_WHAT THE TASK REQUIRES_. Lines from the one containing "### DB에 게임을 플레이했던 유저의 이름과 기록을 남긴다" to the end of the data below are to be restated exactly, with both ends included and nothing else.

━━━━━ PROVIDED RECORDS

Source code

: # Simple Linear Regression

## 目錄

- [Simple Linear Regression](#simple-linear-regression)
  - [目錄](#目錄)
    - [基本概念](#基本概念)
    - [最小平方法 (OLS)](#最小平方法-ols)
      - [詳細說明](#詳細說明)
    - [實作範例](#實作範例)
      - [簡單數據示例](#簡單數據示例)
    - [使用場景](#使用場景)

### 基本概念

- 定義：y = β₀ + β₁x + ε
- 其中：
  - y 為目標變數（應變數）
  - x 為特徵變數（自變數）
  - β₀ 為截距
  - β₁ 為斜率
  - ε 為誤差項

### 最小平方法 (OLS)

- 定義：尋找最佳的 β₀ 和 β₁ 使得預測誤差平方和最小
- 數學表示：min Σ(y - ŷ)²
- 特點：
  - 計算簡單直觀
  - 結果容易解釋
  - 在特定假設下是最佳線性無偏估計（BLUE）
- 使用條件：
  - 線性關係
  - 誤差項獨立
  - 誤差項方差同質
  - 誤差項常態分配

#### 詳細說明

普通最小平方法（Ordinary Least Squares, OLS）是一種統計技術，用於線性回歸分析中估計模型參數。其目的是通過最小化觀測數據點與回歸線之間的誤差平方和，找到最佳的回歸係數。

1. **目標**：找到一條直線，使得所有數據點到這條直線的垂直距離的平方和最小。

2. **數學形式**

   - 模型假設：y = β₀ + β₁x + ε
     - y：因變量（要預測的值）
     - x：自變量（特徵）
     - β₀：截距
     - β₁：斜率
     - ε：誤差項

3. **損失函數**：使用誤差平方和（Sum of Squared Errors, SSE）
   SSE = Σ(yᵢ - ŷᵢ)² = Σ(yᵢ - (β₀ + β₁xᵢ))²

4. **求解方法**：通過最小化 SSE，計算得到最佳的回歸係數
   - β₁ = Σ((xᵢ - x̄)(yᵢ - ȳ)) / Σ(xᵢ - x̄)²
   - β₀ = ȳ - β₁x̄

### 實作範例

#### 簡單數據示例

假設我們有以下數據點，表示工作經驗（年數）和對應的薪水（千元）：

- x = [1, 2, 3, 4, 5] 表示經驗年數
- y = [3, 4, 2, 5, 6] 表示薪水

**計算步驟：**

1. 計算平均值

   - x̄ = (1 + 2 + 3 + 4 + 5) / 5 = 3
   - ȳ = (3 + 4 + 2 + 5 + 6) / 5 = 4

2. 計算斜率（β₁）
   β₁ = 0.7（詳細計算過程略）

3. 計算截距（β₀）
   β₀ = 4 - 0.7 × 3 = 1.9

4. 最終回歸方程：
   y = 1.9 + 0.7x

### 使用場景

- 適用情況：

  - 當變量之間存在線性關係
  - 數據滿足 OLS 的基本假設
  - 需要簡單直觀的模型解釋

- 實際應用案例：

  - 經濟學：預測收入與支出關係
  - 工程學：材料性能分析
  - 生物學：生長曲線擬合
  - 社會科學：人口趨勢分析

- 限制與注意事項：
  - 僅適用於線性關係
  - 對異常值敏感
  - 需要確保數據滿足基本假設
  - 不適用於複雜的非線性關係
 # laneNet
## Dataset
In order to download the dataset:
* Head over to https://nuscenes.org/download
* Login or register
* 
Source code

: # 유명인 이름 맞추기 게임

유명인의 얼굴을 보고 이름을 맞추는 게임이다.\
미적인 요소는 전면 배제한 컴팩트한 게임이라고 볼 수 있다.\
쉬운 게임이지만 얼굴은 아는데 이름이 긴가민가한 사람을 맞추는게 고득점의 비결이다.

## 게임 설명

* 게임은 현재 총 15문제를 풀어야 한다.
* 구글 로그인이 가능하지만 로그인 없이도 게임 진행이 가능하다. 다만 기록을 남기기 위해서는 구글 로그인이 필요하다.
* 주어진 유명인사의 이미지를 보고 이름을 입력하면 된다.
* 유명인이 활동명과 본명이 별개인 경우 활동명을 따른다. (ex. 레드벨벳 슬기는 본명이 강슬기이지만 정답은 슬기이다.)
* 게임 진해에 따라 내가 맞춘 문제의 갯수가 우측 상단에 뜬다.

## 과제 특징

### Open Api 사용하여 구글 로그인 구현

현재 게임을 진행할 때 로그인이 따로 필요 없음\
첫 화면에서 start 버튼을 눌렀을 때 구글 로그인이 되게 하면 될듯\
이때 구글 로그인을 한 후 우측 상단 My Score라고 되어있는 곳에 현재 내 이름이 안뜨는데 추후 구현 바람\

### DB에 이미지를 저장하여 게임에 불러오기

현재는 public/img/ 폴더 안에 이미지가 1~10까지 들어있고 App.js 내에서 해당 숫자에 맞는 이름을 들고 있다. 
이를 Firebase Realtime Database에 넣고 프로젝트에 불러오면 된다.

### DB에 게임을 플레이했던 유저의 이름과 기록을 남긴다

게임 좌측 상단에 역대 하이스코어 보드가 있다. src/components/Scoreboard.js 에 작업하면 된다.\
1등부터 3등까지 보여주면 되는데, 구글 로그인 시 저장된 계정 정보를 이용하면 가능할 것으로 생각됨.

━━━━━━━━━━

_ANSWER SPACE_.
### DB에 게임을 플레이했던 유저의 이름과 기록을 남긴다

게임 좌측 상단에 역대 하이스코어 보드가 있다. src/components/Scoreboard.js 에 작업하면 된다.\
1등부터 3등까지 보여주면 되는데, 구글 로그인 시 저장된 계정 정보를 이용하면 가능할 것으로 생각됨.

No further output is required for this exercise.